Japanese YouTube celebrity and singer-songwriter (born 1987)

Seiya Kaihatsu (開發 聖也, Kaihatsu Seiya) professionally known as Seikin (Japanese: セイキン), is a Japanese YouTuber and singer-songwriter. His younger brother is YouTuber Hikakin, who is also a member of the Japanese music group Hikakin & Seikin.

== Early life ==
On July 30, 1987, he was the eldest son to his parents in Myōkōkōgen, Nakakubiki District, Niigata Prefecture (present Myōkō City, Niigata Prefecture). As a child he longed to be a baker because of his favorite food, bread. The first video he uploaded to YouTube as "SeikinTV" was "Morning is Bread. In 2000, he entered a local junior high school, where he was a member of an a cappella group from the first year of junior high school and also joined the brass band, playing the trombone. At high school he switched from the brass band and joined the ski club, where he placed fourth in the inter-high school ski jump competition. His younger brother Hikakin recalls Seikin in high school, "Unlike me, he studied for an hour every day, even before a test".

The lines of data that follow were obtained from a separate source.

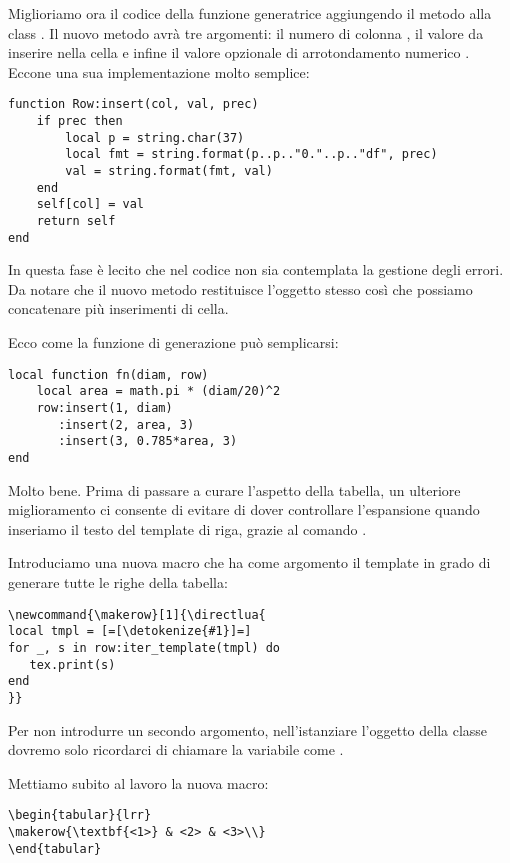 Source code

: Miglioriamo ora il codice della funzione generatrice aggiungendo il metodo
 alla class . Il nuovo metodo avrà tre argomenti:
il numero di colonna , il valore da inserire nella cella   e
infine il valore opzionale di arrotondamento numerico . Eccone una sua
implementazione molto semplice:
\begin{Verbatim}
function Row:insert(col, val, prec)
    if prec then
        local p = string.char(37)
        local fmt = string.format(p..p.."0."..p.."df", prec)
        val = string.format(fmt, val)
    end
    self[col] = val
    return self
end
\end{Verbatim}

In questa fase è lecito che nel codice non sia contemplata la gestione degli
errori. Da notare che il nuovo metodo restituisce l'oggetto stesso così che
possiamo concatenare più inserimenti di cella.

Ecco come la funzione di generazione può semplicarsi:
\begin{Verbatim}
local function fn(diam, row)
    local area = math.pi * (diam/20)^2
    row:insert(1, diam)
       :insert(2, area, 3)
       :insert(3, 0.785*area, 3)
end
\end{Verbatim}

Molto bene. Prima di passare a curare l'aspetto della tabella, un ulteriore
miglioramento ci consente di evitare di dover controllare l'espansione quando
inseriamo il testo del template di riga, grazie al comando .

Introduciamo una nuova macro  che ha come argomento il template in
grado di generare tutte le righe della tabella:
\begin{Verbatim}
\newcommand{\makerow}[1]{\directlua{
local tmpl = [=[\detokenize{#1}]=]
for _, s in row:iter_template(tmpl) do
   tex.print(s)
end
}}
\end{Verbatim}

Per non introdurre un secondo argomento, nell'istanziare l'oggetto della classe
 dovremo solo ricordarci di chiamare la variabile come .

Mettiamo subito al lavoro la nuova macro:
\begin{Verbatim}
\begin{tabular}{lrr}
\makerow{\textbf{<1>} & <2> & <3>\\}
\end{tabular}
\end{Verbatim}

After graduating from high school, I moved to Tokyo and enrolled in the Faculty of Letters at Senshu University, but I realized that this was not the path I wanted to follow and dropped out. After that, I worked as a part-time worker for about four years, but I realized that this lifestyle was not good, so I got a job at a company.

== Career ==
In 2012, influenced by his younger brother Hikakin, who was expanding his activities as a YouTuber on the video site, he opened the "SeikinTV" channel on YouTube.

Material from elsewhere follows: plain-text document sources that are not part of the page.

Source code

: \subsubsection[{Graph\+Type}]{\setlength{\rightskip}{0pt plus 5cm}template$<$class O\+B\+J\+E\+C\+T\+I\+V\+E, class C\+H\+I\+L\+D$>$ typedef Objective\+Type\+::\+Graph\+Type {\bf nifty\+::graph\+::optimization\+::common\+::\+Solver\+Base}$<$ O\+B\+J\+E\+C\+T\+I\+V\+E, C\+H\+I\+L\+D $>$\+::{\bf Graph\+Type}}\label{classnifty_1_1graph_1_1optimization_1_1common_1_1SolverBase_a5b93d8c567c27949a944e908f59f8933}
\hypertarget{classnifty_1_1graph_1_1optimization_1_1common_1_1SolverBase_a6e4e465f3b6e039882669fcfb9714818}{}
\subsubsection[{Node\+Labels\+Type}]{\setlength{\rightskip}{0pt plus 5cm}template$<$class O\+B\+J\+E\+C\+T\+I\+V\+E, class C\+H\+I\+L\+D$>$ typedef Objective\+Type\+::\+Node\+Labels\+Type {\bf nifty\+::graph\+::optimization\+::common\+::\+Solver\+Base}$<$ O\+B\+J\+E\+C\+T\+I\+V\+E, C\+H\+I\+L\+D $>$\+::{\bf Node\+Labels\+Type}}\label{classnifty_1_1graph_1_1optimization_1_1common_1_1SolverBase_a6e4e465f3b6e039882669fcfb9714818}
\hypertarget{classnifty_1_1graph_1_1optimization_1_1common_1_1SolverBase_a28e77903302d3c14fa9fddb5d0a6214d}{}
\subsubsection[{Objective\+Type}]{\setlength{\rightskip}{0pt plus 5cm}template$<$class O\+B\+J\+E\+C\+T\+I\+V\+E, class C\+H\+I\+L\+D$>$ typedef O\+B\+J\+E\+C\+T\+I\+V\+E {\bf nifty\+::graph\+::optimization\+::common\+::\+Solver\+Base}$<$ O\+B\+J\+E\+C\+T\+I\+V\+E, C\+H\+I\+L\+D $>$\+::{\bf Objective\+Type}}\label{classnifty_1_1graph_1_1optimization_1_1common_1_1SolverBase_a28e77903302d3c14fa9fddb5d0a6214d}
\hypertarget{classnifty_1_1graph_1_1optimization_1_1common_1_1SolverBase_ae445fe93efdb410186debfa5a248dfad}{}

On March 2 of the same year Seikin uploaded "Morning is Bread," a song written and performed a cappella by Seikin himself, marking his start as a YouTuber. He initially called himself an "a cappella musician," and the name "Seikin" came from a suggestion he made to his younger brother Hikakin: "I'm Hikakin, so why not Seikin?".

In 2014, his income from YouTube exceeded his salary as an office worker, and he began to work on YouTube in earnest. He then quit his job to focus on YouTube and began working as a YouTuber. On February 10 of the same year, he joined the Japanese multi-channel network Uuum.

On August 14, 2015, he released "YouTube Theme Song," which he co-wrote with his brother Hikakin. This marked the start of his musical career as Hikakin & Seikin. "YouTube Theme Song" reached number 78 on the Billboard Japan Hot 100. As of 2024, the music video has been viewed over 140 million times, making it the most viewed video on his brother Hikakin's channel, "HikakinTV".

On November 7 of the same year, he released his own song "Just Do It Now", and on July 30 of the following year, 2016, he released another solo EDM-style song, "Keep Your Head Up". The former "Just Do It Now" reached 5th place in the iTunes Overall Album Ranking, while the latter "Keep Your Head Up" only reached 4th place in the iTunes Overall Album Ranking. In the same year, the number of subscribers to the "SeikinTV" channel reached 1 million, and YouTube awarded him the "Gold Creator Award", and the following year in 2017, "SeikinGames" was awarded the "Gold Creator Award".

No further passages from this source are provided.